» **GIVEN DATA**
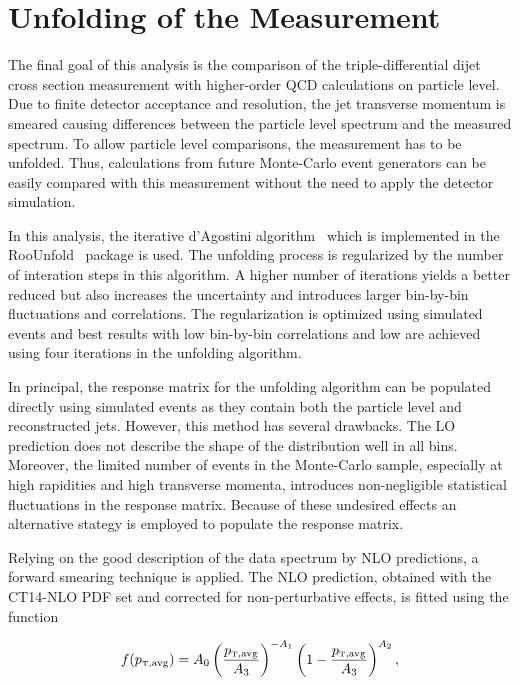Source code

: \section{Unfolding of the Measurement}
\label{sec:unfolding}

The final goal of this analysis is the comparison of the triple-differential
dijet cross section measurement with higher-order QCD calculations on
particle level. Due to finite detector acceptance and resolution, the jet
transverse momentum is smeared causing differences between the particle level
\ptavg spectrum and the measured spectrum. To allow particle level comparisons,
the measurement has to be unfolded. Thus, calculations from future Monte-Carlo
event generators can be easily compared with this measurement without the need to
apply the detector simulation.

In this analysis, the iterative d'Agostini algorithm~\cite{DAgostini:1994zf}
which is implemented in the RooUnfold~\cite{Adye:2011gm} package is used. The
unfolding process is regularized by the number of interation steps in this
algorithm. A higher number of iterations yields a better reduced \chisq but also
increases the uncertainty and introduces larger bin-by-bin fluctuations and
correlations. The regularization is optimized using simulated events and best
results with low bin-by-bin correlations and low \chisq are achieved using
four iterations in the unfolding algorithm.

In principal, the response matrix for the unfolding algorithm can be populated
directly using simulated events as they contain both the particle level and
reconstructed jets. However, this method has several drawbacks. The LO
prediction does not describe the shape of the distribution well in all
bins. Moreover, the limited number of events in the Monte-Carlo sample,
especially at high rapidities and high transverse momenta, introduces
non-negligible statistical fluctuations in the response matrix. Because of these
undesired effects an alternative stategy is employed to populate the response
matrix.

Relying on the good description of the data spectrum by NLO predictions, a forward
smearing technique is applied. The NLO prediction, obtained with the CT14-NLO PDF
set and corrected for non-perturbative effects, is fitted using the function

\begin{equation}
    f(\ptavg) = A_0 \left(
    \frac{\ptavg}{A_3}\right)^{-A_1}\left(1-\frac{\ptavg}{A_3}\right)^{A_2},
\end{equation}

» **BRIEF**
Copy every record above exactly, leaving out any pictures.

» **YOUR RESPONSE**
Source code

: \section{Unfolding of the Measurement}
\label{sec:unfolding}

The final goal of this analysis is the comparison of the triple-differential
dijet cross section measurement with higher-order QCD calculations on
particle level. Due to finite detector acceptance and resolution, the jet
transverse momentum is smeared causing differences between the particle level
\ptavg spectrum and the measured spectrum. To allow particle level comparisons,
the measurement has to be unfolded. Thus, calculations from future Monte-Carlo
event generators can be easily compared with this measurement without the need to
apply the detector simulation.

In this analysis, the iterative d'Agostini algorithm~\cite{DAgostini:1994zf}
which is implemented in the RooUnfold~\cite{Adye:2011gm} package is used. The
unfolding process is regularized by the number of interation steps in this
algorithm. A higher number of iterations yields a better reduced \chisq but also
increases the uncertainty and introduces larger bin-by-bin fluctuations and
correlations. The regularization is optimized using simulated events and best
results with low bin-by-bin correlations and low \chisq are achieved using
four iterations in the unfolding algorithm.

In principal, the response matrix for the unfolding algorithm can be populated
directly using simulated events as they contain both the particle level and
reconstructed jets. However, this method has several drawbacks. The LO
prediction does not describe the shape of the distribution well in all
bins. Moreover, the limited number of events in the Monte-Carlo sample,
especially at high rapidities and high transverse momenta, introduces
non-negligible statistical fluctuations in the response matrix. Because of these
undesired effects an alternative stategy is employed to populate the response
matrix.

Relying on the good description of the data spectrum by NLO predictions, a forward
smearing technique is applied. The NLO prediction, obtained with the CT14-NLO PDF
set and corrected for non-perturbative effects, is fitted using the function

\begin{equation}
    f(\ptavg) = A_0 \left(
    \frac{\ptavg}{A_3}\right)^{-A_1}\left(1-\frac{\ptavg}{A_3}\right)^{A_2},
\end{equation}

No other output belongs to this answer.